In situ hybridization (ISH)

ISH assays were performed according to published protocols [42]. The tissues stained with BCIP/NBT were blue in color, while nuclear fast red staining was red in color. The results were scored by two independent pathologists. Positive cells were represented by blue in plasma. Five fields were randomly selected for each film under the microscope (200 ×), with the percentage of positive cells subsequently calculated. Negative was defined as positive cells < 5%, while positive was defined by positive cells ≥ 5%.

Fluorescence in situ hybridization (FISH)
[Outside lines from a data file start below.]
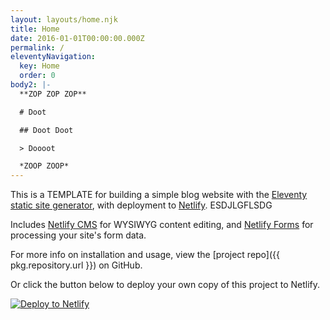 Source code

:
 ```yaml
---
layout: layouts/home.njk
title: Home
date: 2016-01-01T00:00:00.000Z
permalink: /
eleventyNavigation:
  key: Home
  order: 0
body2: |-
  **ZOP ZOP ZOP**

  # Doot

  ## Doot Doot

  > Doooot

  *ZOOP ZOOP*
---
```

This is a TEMPLATE for building a simple blog website with the [Eleventy static site generator](https://www.11ty.io), with deployment to [Netlify](https://www.netlify.com). ESDJLGFLSDG

Includes [Netlify CMS](https://www.netlifycms.org) for WYSIWYG content editing, and [Netlify Forms](https://www.netlify.com/docs/form-handling) for processing your site's form data.

For more info on installation and usage, view the \[project repo]({{ pkg.repository.url }}) on GitHub.

Or click the button below to deploy your own copy of this project to Netlify.

[![Deploy to Netlify](https://www.netlify.com/img/deploy/button.svg)](https://app.netlify.com/start/deploy?repository=https://github.com/danurbanowicz/eleventy-netlify-boilerplate&stack=cms) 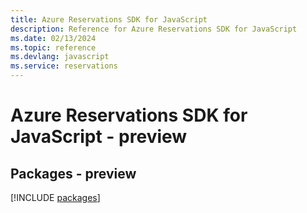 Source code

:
 ```yaml
---
title: Azure Reservations SDK for JavaScript
description: Reference for Azure Reservations SDK for JavaScript
ms.date: 02/13/2024
ms.topic: reference
ms.devlang: javascript
ms.service: reservations
---
```

# Azure Reservations SDK for JavaScript - preview
## Packages - preview
[!INCLUDE [packages](reservations-index.md)]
FISH assays were performed according to published protocols [43]. FISH technology was utilized for the subcellular localization of lncRNAs in the colon cancer cells, which was conducted according to the instructions of the RiboTM lncRNA FISH probe Mix (Red) (RiboBio, Guangzhou, China). Five fields were selected for each specimen under the fluorescence microscope (Olympus, Japan), observed, and photographed accordingly.

Dual-luciferase reporter gene assay

To elucidate the binding relationship of lncRNAs to miRNAs as well as targeting the relationship of miRNAs to PHLPP2, the gene fragments of PHLPP2 containing the target site of miRNAs in the 3’untranslated region were artificially synthesized and then inserted into pMIR-reporter (Huayueyang Biotechnology Co., Ltd., Beijing, China). The luciferase activity was detected using the Dual-Luciferase Reporter Assay System (Promega; 48 h after transfection) according to the manufacturer’s instructions.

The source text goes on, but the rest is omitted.